*** Opening INFORMATION GIVEN ***

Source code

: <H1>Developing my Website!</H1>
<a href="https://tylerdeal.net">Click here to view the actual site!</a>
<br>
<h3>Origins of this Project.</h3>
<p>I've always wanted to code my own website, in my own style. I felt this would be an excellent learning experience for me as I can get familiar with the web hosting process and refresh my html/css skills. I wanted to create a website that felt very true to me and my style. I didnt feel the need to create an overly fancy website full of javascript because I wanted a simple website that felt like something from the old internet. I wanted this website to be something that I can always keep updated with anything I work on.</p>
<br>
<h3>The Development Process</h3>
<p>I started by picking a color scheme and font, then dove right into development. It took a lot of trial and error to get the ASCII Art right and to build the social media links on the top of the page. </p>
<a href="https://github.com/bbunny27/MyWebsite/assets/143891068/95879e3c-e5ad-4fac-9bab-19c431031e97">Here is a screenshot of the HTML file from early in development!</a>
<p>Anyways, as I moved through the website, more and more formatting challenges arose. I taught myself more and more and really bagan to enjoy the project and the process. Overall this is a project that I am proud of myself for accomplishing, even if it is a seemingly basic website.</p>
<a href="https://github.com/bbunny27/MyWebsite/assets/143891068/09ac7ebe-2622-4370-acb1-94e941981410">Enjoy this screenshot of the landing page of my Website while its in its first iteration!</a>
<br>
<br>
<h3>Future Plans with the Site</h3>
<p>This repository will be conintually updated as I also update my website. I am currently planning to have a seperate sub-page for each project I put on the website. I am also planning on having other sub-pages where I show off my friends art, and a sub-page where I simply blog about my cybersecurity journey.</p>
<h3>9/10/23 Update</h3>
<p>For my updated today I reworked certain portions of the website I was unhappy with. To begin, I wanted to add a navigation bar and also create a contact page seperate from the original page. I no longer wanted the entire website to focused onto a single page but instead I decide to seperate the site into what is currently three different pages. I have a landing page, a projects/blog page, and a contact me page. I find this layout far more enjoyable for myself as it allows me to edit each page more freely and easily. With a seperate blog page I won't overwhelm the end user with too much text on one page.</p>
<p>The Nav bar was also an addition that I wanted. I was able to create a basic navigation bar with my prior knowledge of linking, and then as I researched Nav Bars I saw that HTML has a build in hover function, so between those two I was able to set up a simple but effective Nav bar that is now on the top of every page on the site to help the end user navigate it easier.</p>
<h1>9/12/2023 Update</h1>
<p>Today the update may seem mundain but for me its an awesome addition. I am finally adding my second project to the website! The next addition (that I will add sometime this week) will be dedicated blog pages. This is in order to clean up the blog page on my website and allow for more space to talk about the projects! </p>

*** Closing INFORMATION GIVEN ***

■ BRIEF:
Please give back every line of the listing exactly as it stands.

■ SOLUTION:
Source code

: <H1>Developing my Website!</H1>
<a href="https://tylerdeal.net">Click here to view the actual site!</a>
<br>
<h3>Origins of this Project.</h3>
<p>I've always wanted to code my own website, in my own style. I felt this would be an excellent learning experience for me as I can get familiar with the web hosting process and refresh my html/css skills. I wanted to create a website that felt very true to me and my style. I didnt feel the need to create an overly fancy website full of javascript because I wanted a simple website that felt like something from the old internet. I wanted this website to be something that I can always keep updated with anything I work on.</p>
<br>
<h3>The Development Process</h3>
<p>I started by picking a color scheme and font, then dove right into development. It took a lot of trial and error to get the ASCII Art right and to build the social media links on the top of the page. </p>
<a href="https://github.com/bbunny27/MyWebsite/assets/143891068/95879e3c-e5ad-4fac-9bab-19c431031e97">Here is a screenshot of the HTML file from early in development!</a>
<p>Anyways, as I moved through the website, more and more formatting challenges arose. I taught myself more and more and really bagan to enjoy the project and the process. Overall this is a project that I am proud of myself for accomplishing, even if it is a seemingly basic website.</p>
<a href="https://github.com/bbunny27/MyWebsite/assets/143891068/09ac7ebe-2622-4370-acb1-94e941981410">Enjoy this screenshot of the landing page of my Website while its in its first iteration!</a>
<br>
<br>
<h3>Future Plans with the Site</h3>
<p>This repository will be conintually updated as I also update my website. I am currently planning to have a seperate sub-page for each project I put on the website. I am also planning on having other sub-pages where I show off my friends art, and a sub-page where I simply blog about my cybersecurity journey.</p>
<h3>9/10/23 Update</h3>
<p>For my updated today I reworked certain portions of the website I was unhappy with. To begin, I wanted to add a navigation bar and also create a contact page seperate from the original page. I no longer wanted the entire website to focused onto a single page but instead I decide to seperate the site into what is currently three different pages. I have a landing page, a projects/blog page, and a contact me page. I find this layout far more enjoyable for myself as it allows me to edit each page more freely and easily. With a seperate blog page I won't overwhelm the end user with too much text on one page.</p>
<p>The Nav bar was also an addition that I wanted. I was able to create a basic navigation bar with my prior knowledge of linking, and then as I researched Nav Bars I saw that HTML has a build in hover function, so between those two I was able to set up a simple but effective Nav bar that is now on the top of every page on the site to help the end user navigate it easier.</p>
<h1>9/12/2023 Update</h1>
<p>Today the update may seem mundain but for me its an awesome addition. I am finally adding my second project to the website! The next addition (that I will add sometime this week) will be dedicated blog pages. This is in order to clean up the blog page on my website and allow for more space to talk about the projects! </p>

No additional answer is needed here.